Don’t worry you do not need to know or even understand this equation as the computer in the monitor calculates it for you (thank God for technology!)

 

The thermistor port of the catheter is attached to the monitor. Calculations are performed internally with the results displayed on the screen. You can see from the equation why 5% dextrose must be used, however it is possible to use another solution as long as the computer has been told which fluid you are using in order to adjust the value for the specific gravity. For ease and to reduce errors custom and practice dictates that 5% dextrose is used.

 

Most monitors display the actual cardiac output time - temperature curve. By observing the Thermodilution curve assessment of injection technique and artificial influences can be noted.

 

The temperature of the injectate is room temp. The computer is registering a change (signal) in temperature from the patient’s base line (noise). In some conditions, a variation in temperature can occur with respirations, this decreases the “signal-to-noise” ratio and produce an abnormally low cardiac output. Other conditions where an increased signal to noise ratio may be beneficial is in the febrile patient, low cardiac output states, and patients with wide respiratory variations.

 

We use either the closed system or the continuous cardiac output monitor  Conditions where Thermodilution may produce unreliable results are those that have a backward flow of blood on the right side; tricuspid or pulmonic valve regurgitation, and ventricular or atrial septal defects.

 

The Swan-Ganz Thermodilution catheter is a powerful tool for the clinician in assessment and management of the critically ill patient. Use of the catheter by itself is not an intervention. Instead it is a diagnostic adjunct that if utilized and the data interpreted properly leads to appropriate therapeutic interventions.

 

Significance of Hemodynamic Measurements

 

The determinants of cardiac performance are heart rate (HR), preload, afterload and contractility, but by indirect calculations other performance factors can be assessed.

 

Direct Measurement

 

·        Heart rate One of the more easily obtainable values for assessing haemodynamic status is the heart rate. As a component of cardiac output, the heart rate plays an integral part as to the diastolic filling time and therefore end diastolic volume. It can be palpated or obtained via an ECG.

·        Systolic and Diastolic Blood Pressures. Blood pressure is the measured tension within the blood vessels during ventricular systole and resting diastole. This measurement can be obtained indirectly with a sphygmomanometer or more accurately with an arterial catheter.

·        Pulmonary Artery Pressure. With the use of the Swan-Ganz catheter P.A. systolic and diastolic can be obtained, as can wedge pressure values.

·        Right Atrial Pressure. Right ventricular filling pressures can be obtained using the R.A. port can provide information about right ventricular function.

·        Waveform Analysis.
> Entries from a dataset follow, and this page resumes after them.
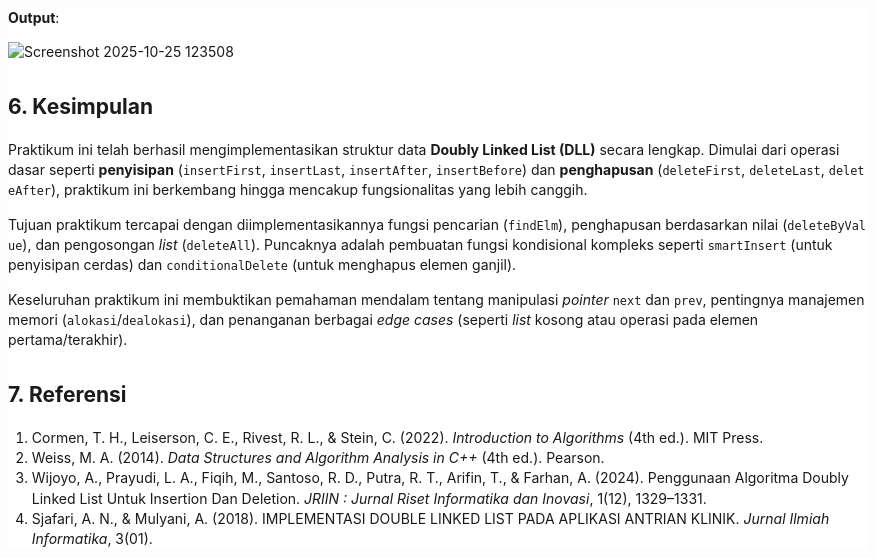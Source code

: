 **Output**:

<img width="575" height="650" alt="Screenshot 2025-10-25 123508" src="https://github.com/user-attachments/assets/9e970e2f-00b2-4562-959d-518339817f35" />

## 6. Kesimpulan

Praktikum ini telah berhasil mengimplementasikan struktur data **Doubly Linked List (DLL)** secara lengkap. Dimulai dari operasi dasar seperti **penyisipan** (`insertFirst`, `insertLast`, `insertAfter`, `insertBefore`) dan **penghapusan** (`deleteFirst`, `deleteLast`, `deleteAfter`), praktikum ini berkembang hingga mencakup fungsionalitas yang lebih canggih.

Tujuan praktikum tercapai dengan diimplementasikannya fungsi pencarian (`findElm`), penghapusan berdasarkan nilai (`deleteByValue`), dan pengosongan _list_ (`deleteAll`). Puncaknya adalah pembuatan fungsi kondisional kompleks seperti `smartInsert` (untuk penyisipan cerdas) dan `conditionalDelete` (untuk menghapus elemen ganjil).

Keseluruhan praktikum ini membuktikan pemahaman mendalam tentang manipulasi _pointer_ `next` dan `prev`, pentingnya manajemen memori (`alokasi`/`dealokasi`), dan penanganan berbagai _edge cases_ (seperti _list_ kosong atau operasi pada elemen pertama/terakhir).

## 7. Referensi

1. Cormen, T. H., Leiserson, C. E., Rivest, R. L., & Stein, C. (2022). _Introduction to Algorithms_ (4th ed.). MIT Press.
2. Weiss, M. A. (2014). _Data Structures and Algorithm Analysis in C++_ (4th ed.). Pearson.
3. Wijoyo, A., Prayudi, L. A., Fiqih, M., Santoso, R. D., Putra, R. T., Arifin, T., & Farhan, A. (2024). Penggunaan Algoritma Doubly Linked List Untuk Insertion Dan Deletion. _JRIIN : Jurnal Riset Informatika dan Inovasi_, 1(12), 1329–1331.
4. Sjafari, A. N., & Mulyani, A. (2018). IMPLEMENTASI DOUBLE LINKED LIST PADA APLIKASI ANTRIAN KLINIK. _Jurnal Ilmiah Informatika_, 3(01).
Measurement of the “a” and “v” wave of the RA and PAW tracings can provide valuable information as to filling pressures and disease states.

·        Cardiac Output. Through the use of Thermodilution an accurate determination of cardiac performance can be made.

 

Derived Parameters

 

From the direct measurements obtained, derived parameters can be calculated to further assess cardiac performance and normalize values obtained for body size (indexing)

 

·              Mean Arterial Pressure.  This is the average pressure throughout the vascular system during systole and diastole. The maintenance of a minimal pressure is necessary for coronary artery and tissue perfusion. This value can be measured using the following formula:

 

 

MAP =  SBP + (DBP X 2)

     3

 

Normal MAP = 70 –105 mmHg

 

·        Cardiac Indexing. The normal range for cardiac output is wide 4-8 litres per min. Since the value assesses the function of the ventricle, normalizing the value to body size can offer more precise information. To index a haemodynamic value, the patient’s body surface area (BSA) is obtained from a nonogram using the patient’s height and weight. Any value that is to be indexed can then be divided by the BSA.

 

 

CI = CO

       BSA

 

Normal cardiac index = 2.5 to 4 l/min/m²

 

·        Stroke Volume. This is the amount of blood pumped out of the ventricle with one contraction. Since stoke volume is part of the cardiac output equation the value can be derived mathematically,

 

SV = CO  X 1000 ml/L

                                                HR

 

Normal Stroke volume is 60 to 100 ml/beat

 

·        Stroke volume index. As with cardiac output Stroke Volume can also be indexed by dividing CI by HR.

 

Normal SVI = 33 to 47 ml/beat/m²

 

By calculating the SV or SVI, some indication of the state of contractility can be evaluated.

 

·        Vascular Resistance. Another variable of ventricular function is vascular resistance. Resistance is the relationship of pressure to flow. As blood flows through the vascular system there is resistance. This value is the clinical representation of afterload; the amount of resistance the ventricle must overcome to eject blood volume.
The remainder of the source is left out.